## Directions
The printed result should hold only the lines from the opening of the data through the line bearing "Com a disseminação", exactly as given and without pictures.
=== Data extracts ===
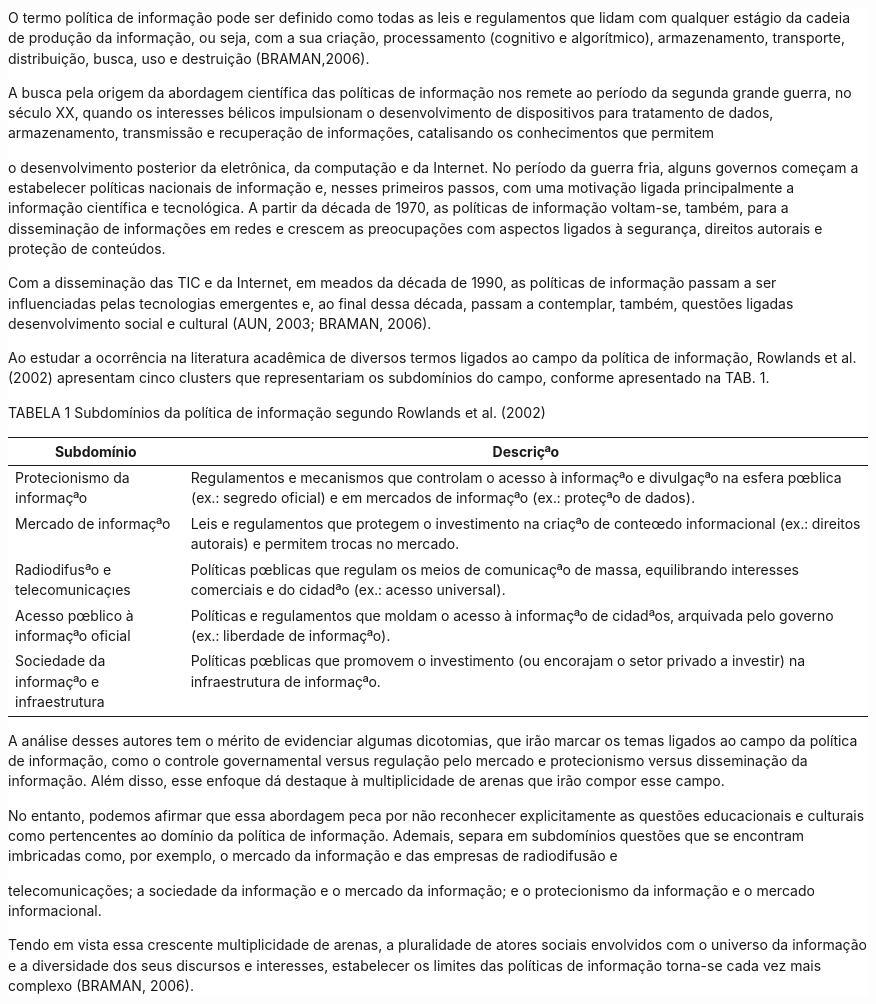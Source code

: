 O termo política de informação pode ser definido como todas as leis e regulamentos que lidam com qualquer estágio da cadeia de produção da informação,  ou  seja,  com  a  sua  criação,  processamento  (cognitivo  e algorítmico), armazenamento,  transporte, distribuição, busca, uso e destruição (BRAMAN,2006).

A busca pela origem da abordagem científica das políticas de informação nos remete ao período da segunda grande guerra, no século XX,  quando  os  interesses  bélicos  impulsionam  o  desenvolvimento  de dispositivos  para  tratamento  de  dados,  armazenamento,  transmissão  e recuperação de informações, catalisando os conhecimentos que permitem

o desenvolvimento posterior da eletrônica, da computação e da Internet. No  período  da  guerra  fria,  alguns  governos  começam  a  estabelecer políticas  nacionais  de  informação  e,  nesses  primeiros  passos,  com  uma motivação  ligada  principalmente  a  informação  científica  e  tecnológica.  A partir da década de 1970, as políticas de informação voltam-se, também, para a disseminação de informações em redes e crescem as preocupações com  aspectos  ligados  à  segurança,  direitos  autorais e proteção  de conteúdos.

Com a disseminação das TIC e da Internet, em meados da década de  1990,  as  políticas  de  informação  passam  a  ser  influenciadas  pelas tecnologias  emergentes e, ao final  dessa  década,  passam  a  contemplar, também, questões ligadas desenvolvimento social e cultural (AUN, 2003; BRAMAN, 2006).

Ao estudar a ocorrência na literatura acadêmica de diversos termos ligados  ao  campo  da  política  de  informação,  Rowlands et  al. (2002) apresentam cinco clusters que representariam os subdomínios do campo, conforme apresentado na TAB. 1.

TABELA 1 Subdomínios da política de informação segundo Rowlands et al. (2002)

| Subdomínio                                | Descriçªo                                                                                                                                                                   |
|-------------------------------------------|-----------------------------------------------------------------------------------------------------------------------------------------------------------------------------|
| Protecionismo da  informaçªo              | Regulamentos e mecanismos que controlam o acesso à informaçªo  e divulgaçªo na esfera pœblica (ex.: segredo oficial) e em mercados  de informaçªo (ex.: proteçªo de dados). |
| Mercado de       informaçªo               | Leis e regulamentos que protegem o investimento na  criaçªo de conteœdo informacional (ex.: direitos autorais) e  permitem trocas no mercado.                               |
| Radiodifusªo e  telecomunicaçıes          | Políticas pœblicas que regulam os meios de comunicaçªo de massa,  equilibrando interesses comerciais e do cidadªo (ex.: acesso  universal).                                 |
| Acesso pœblico à  informaçªo oficial      | Políticas e regulamentos que moldam o acesso à  informaçªo de cidadªos, arquivada pelo governo   (ex.: liberdade de informaçªo).                                            |
| Sociedade da informaçªo e  infraestrutura | Políticas pœblicas que promovem o investimento (ou encorajam o  setor privado a investir) na infraestrutura de  informaçªo.                                                 |

A  análise  desses  autores  tem  o  mérito  de  evidenciar  algumas dicotomias,  que  irão  marcar  os  temas  ligados  ao  campo  da  política  de informação, como  o controle governamental versus regulação pelo mercado e protecionismo versus disseminação da informação. Além disso, esse  enfoque  dá  destaque  à  multiplicidade  de  arenas  que  irão  compor esse campo.

No  entanto,  podemos  afirmar  que  essa  abordagem  peca  por  não reconhecer  explicitamente  as  questões  educacionais  e  culturais  como pertencentes ao domínio da política de informação. Ademais, separa em subdomínios questões que se encontram imbricadas como, por exemplo, o mercado da informação e das empresas de radiodifusão e

telecomunicações; a sociedade da informação e o mercado da informação; e o protecionismo da informação e o mercado informacional.

Tendo em vista essa crescente multiplicidade de arenas, a pluralidade de atores sociais envolvidos com o universo da informação e a diversidade  dos  seus  discursos  e  interesses,  estabelecer  os  limites  das políticas  de  informação  torna-se  cada  vez  mais  complexo  (BRAMAN, 2006).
===
## Result below
Source code

: O termo política de informação pode ser definido como todas as leis e regulamentos que lidam com qualquer estágio da cadeia de produção da informação,  ou  seja,  com  a  sua  criação,  processamento  (cognitivo  e algorítmico), armazenamento,  transporte, distribuição, busca, uso e destruição (BRAMAN,2006).

A busca pela origem da abordagem científica das políticas de informação nos remete ao período da segunda grande guerra, no século XX,  quando  os  interesses  bélicos  impulsionam  o  desenvolvimento  de dispositivos  para  tratamento  de  dados,  armazenamento,  transmissão  e recuperação de informações, catalisando os conhecimentos que permitem

o desenvolvimento posterior da eletrônica, da computação e da Internet. No  período  da  guerra  fria,  alguns  governos  começam  a  estabelecer políticas  nacionais  de  informação  e,  nesses  primeiros  passos,  com  uma motivação  ligada  principalmente  a  informação  científica  e  tecnológica.  A partir da década de 1970, as políticas de informação voltam-se, também, para a disseminação de informações em redes e crescem as preocupações com  aspectos  ligados  à  segurança,  direitos  autorais e proteção  de conteúdos.

Com a disseminação das TIC e da Internet, em meados da década de  1990,  as  políticas  de  informação  passam  a  ser  influenciadas  pelas tecnologias  emergentes e, ao final  dessa  década,  passam  a  contemplar, também, questões ligadas desenvolvimento social e cultural (AUN, 2003; BRAMAN, 2006).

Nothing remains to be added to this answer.